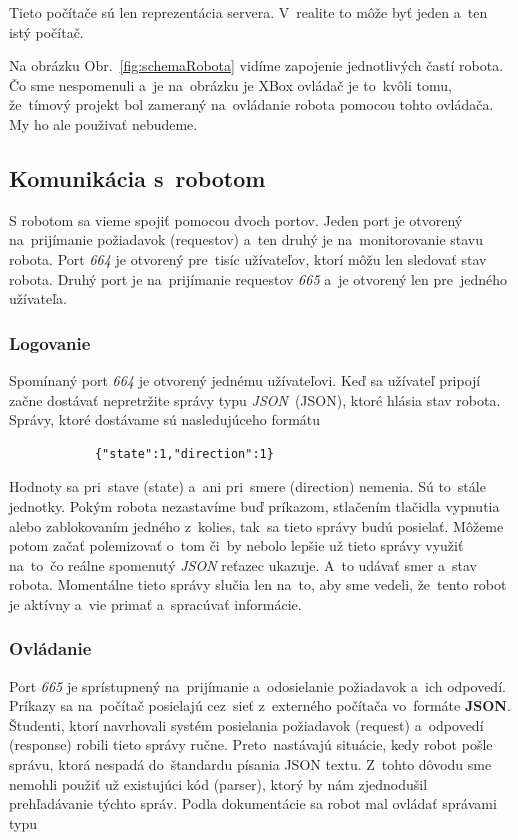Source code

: \noindent Tieto počítače sú len reprezentácia servera. V~realite to môže byť jeden a~ten istý počítač.

\noindent Na obrázku Obr.~\ref{fig:schemaRobota} vidíme zapojenie jednotlivých častí robota. Čo sme nespomenuli a~je na~obrázku je XBox ovládač
je to~kvôli tomu, že~tímový projekt bol zameraný na~ovládanie robota pomocou tohto ovládača. My ho ale použivať nebudeme.

\subsection{Komunikácia s~robotom}

S robotom sa vieme spojiť pomocou dvoch portov. Jeden port je otvorený na~prijímanie požiadavok (requestov) a~ten druhý je na~monitorovanie
stavu robota. Port \textit{664} je otvorený pre~tisíc užívateľov, ktorí môžu len sledovať stav robota. Druhý port je na~prijímanie requestov
\textit{665} a~je otvorený len pre~jedného užívateľa.

\subsubsection{Logovanie}
\label{sec:logovanie}

	Spomínaný port \textit{664} je otvorený jednému užívateľovi. Keď sa užívateľ pripojí začne dostávať nepretržite správy typu
	\textit{JSON}~(\acrlong{JSON}), ktoré hlásia stav robota. Správy, ktoré dostávame sú nasledujúceho formátu

	\begin{lstlisting}
			{"state":1,"direction":1}
	\end{lstlisting}

	Hodnoty sa pri~stave (state) a~ani pri~smere (direction) nemenia. Sú to~stále jednotky. Pokým robota nezastavíme buď príkazom, stlačením
	tlačidla vypnutia alebo zablokovaním jedného z~kolies, tak~sa tieto správy budú posielať. Môžeme potom začať polemizovať o~tom či~by nebolo
	lepšie už tieto správy využiť na~to~čo reálne spomenutý \textit{JSON} reťazec ukazuje. A~to udávať smer a~stav robota. Momentálne tieto správy
	slučia len na~to, aby sme vedeli, že~tento robot je aktívny a~vie primať a~spracúvať informácie.

\subsubsection{Ovládanie}
\label{sec:ovladanie}

	Port \textit{665} je sprístupnený na~prijímanie a~odosielanie požiadavok a~ich odpovedí. Príkazy sa na~počítač posielajú cez~sieť z~externého
	počítača vo~formáte \textbf{JSON}. Študenti, ktorí navrhovali systém posielania požiadavok (request) a~odpovedí (response) robili tieto správy
	ručne. Preto~nastávajú situácie, kedy robot pošle správu, ktorá nespadá do~štandardu písania JSON textu. Z~tohto dôvodu sme nemohli použiť už
	existujúci kód (parser), ktorý by nám zjednodušil prehľadávanie týchto správ. Podla dokumentácie sa robot mal ovládať správami typu~\cite{BMdoc}

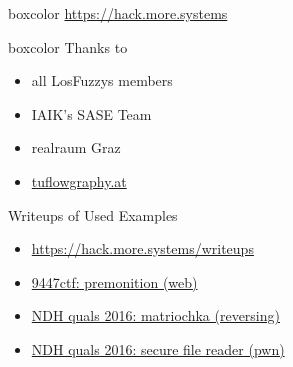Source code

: {
\begin{frame}[plain]

  \begin{center}
  	\begin{beamercolorbox}[sep=0.5em,wd=10cm]{boxcolor}
	    \color{white}
	    {\huge \url{https://hack.more.systems}}
	\end{beamercolorbox}
  \end{center}

  \vspace{3em}


  \begin{beamercolorbox}[sep=1em,wd=5cm]{boxcolor}
    Thanks to

    \begin{itemize}
      \item all LosFuzzys members
      \item IAIK's SASE Team
      \item realraum Graz
      \item \url{tuflowgraphy.at}
    \end{itemize}
  \end{beamercolorbox}

\end{frame}
}

\begin{frame}
  {Writeups of Used Examples}

  \begin{itemize}
    \item \url{https://hack.more.systems/writeups}
  \end{itemize}

  \begin{itemize}
    \item
      \href{http://losfuzzys.github.io/writeup/2015/12/07/9447ctf-premonition/}
      {9447ctf: premonition (web)}
    \item \href{https://losfuzzys.github.io/writeup/2016/04/04/ndhquals2016-matriochka/}
      {NDH quals 2016: matriochka (reversing)}
    \item \href{https://losfuzzys.github.io/writeup/2016/04/04/ndhquals2016-secure-file-reader/}
      {NDH quals 2016: secure file reader (pwn)}
  \end{itemize}

\end{frame}

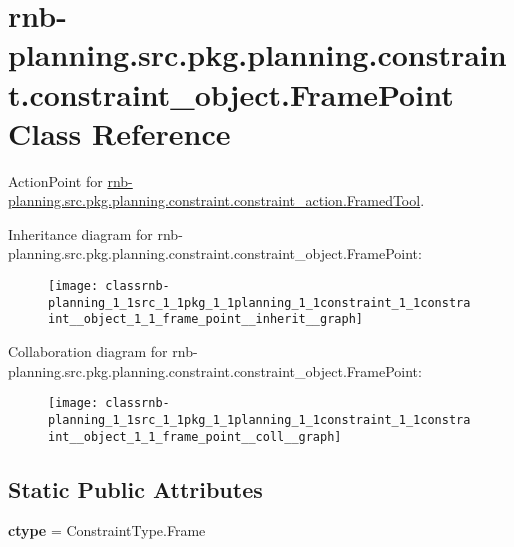 \hypertarget{classrnb-planning_1_1src_1_1pkg_1_1planning_1_1constraint_1_1constraint__object_1_1_frame_point}{}\section{rnb-\/planning.src.\+pkg.\+planning.\+constraint.\+constraint\+\_\+object.\+Frame\+Point Class Reference}
\label{classrnb-planning_1_1src_1_1pkg_1_1planning_1_1constraint_1_1constraint__object_1_1_frame_point}


Action\+Point for \hyperlink{classrnb-planning_1_1src_1_1pkg_1_1planning_1_1constraint_1_1constraint__action_1_1_framed_tool}{rnb-\/planning.\+src.\+pkg.\+planning.\+constraint.\+constraint\+\_\+action.\+Framed\+Tool}.  




Inheritance diagram for rnb-\/planning.src.\+pkg.\+planning.\+constraint.\+constraint\+\_\+object.\+Frame\+Point\+:
\nopagebreak
\begin{figure}[H]
\begin{center}
\leavevmode
\texttt{[image: classrnb-planning\_1\_1src\_1\_1pkg\_1\_1planning\_1\_1constraint\_1\_1constraint\_\_object\_1\_1\_frame\_point\_\_inherit\_\_graph]}
\end{center}
\end{figure}


Collaboration diagram for rnb-\/planning.src.\+pkg.\+planning.\+constraint.\+constraint\+\_\+object.\+Frame\+Point\+:
\nopagebreak
\begin{figure}[H]
\begin{center}
\leavevmode
\texttt{[image: classrnb-planning\_1\_1src\_1\_1pkg\_1\_1planning\_1\_1constraint\_1\_1constraint\_\_object\_1\_1\_frame\_point\_\_coll\_\_graph]}
\end{center}
\end{figure}
\subsection*{Static Public Attributes}
\begin{DoxyCompactItemize}
\item 
\mbox{\label{classrnb-planning_1_1src_1_1pkg_1_1planning_1_1constraint_1_1constraint__object_1_1_frame_point_a948a12d39679aa708a6143b085bddbf0}} 
{\bfseries ctype} = Constraint\+Type.\+Frame
\end{DoxyCompactItemize}
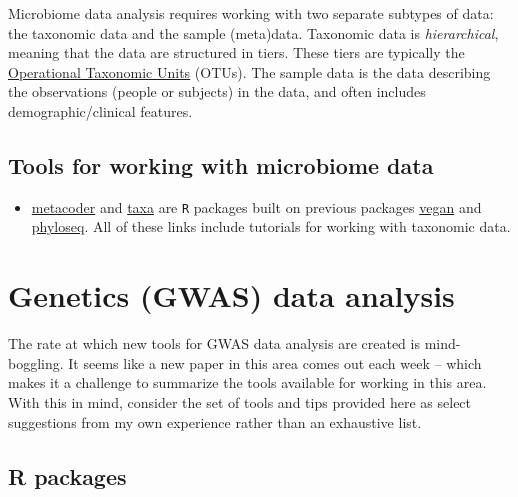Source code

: \documentclass[
]{book}
\providecommand{\tightlist}{%
  \setlength{\itemsep}{0pt}\setlength{\parskip}{0pt}}
\begin{document}
Microbiome data analysis requires working with two separate subtypes of data: the taxonomic data and the sample (meta)data. Taxonomic data is \emph{hierarchical}, meaning that the data are structured in tiers. These tiers are typically the \href{https://en.wikipedia.org/wiki/Operational_taxonomic_unit}{Operational Taxonomic Units} (OTUs). The sample data is the data describing the observations (people or subjects) in the data, and often includes demographic/clinical features.

\hypertarget{tools-for-working-with-microbiome-data}{%
\section{Tools for working with microbiome data}\label{tools-for-working-with-microbiome-data}}

\begin{itemize}
\tightlist
\item
  \href{https://grunwaldlab.github.io/metacoder_documentation/}{metacoder} and \href{https://docs.ropensci.org/taxa/}{taxa} are \texttt{R} packages built on previous packages \href{https://peat-clark.github.io/BIO381/veganTutorial.html}{vegan} and \href{https://vaulot.github.io/tutorials/Phyloseq_tutorial.html\#phyloseq-r-library}{phyloseq}. All of these links include tutorials for working with taxonomic data.
\end{itemize}

\hypertarget{genetics-gwas-data-analysis}{%
\chapter{Genetics (GWAS) data analysis}\label{genetics-gwas-data-analysis}}

The rate at which new tools for GWAS data analysis are created is mind-boggling. It seems like a new paper in this area comes out each week -- which makes it a challenge to summarize the tools available for working in this area. With this in mind, consider the set of tools and tips provided here as select suggestions from my own experience rather than an exhaustive list.

\hypertarget{r-packages}{%
\section{R packages}\label{r-packages}}
\end{document}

» **Exercise brief**
All lines in the records above with "requestov" need to be found and copied.

» **Answer to the exercise**
S robotom sa vieme spojiť pomocou dvoch portov. Jeden port je otvorený na~prijímanie požiadavok (requestov) a~ten druhý je na~monitorovanie
stavu robota. Port \textit{664} je otvorený pre~tisíc užívateľov, ktorí môžu len sledovať stav robota. Druhý port je na~prijímanie requestov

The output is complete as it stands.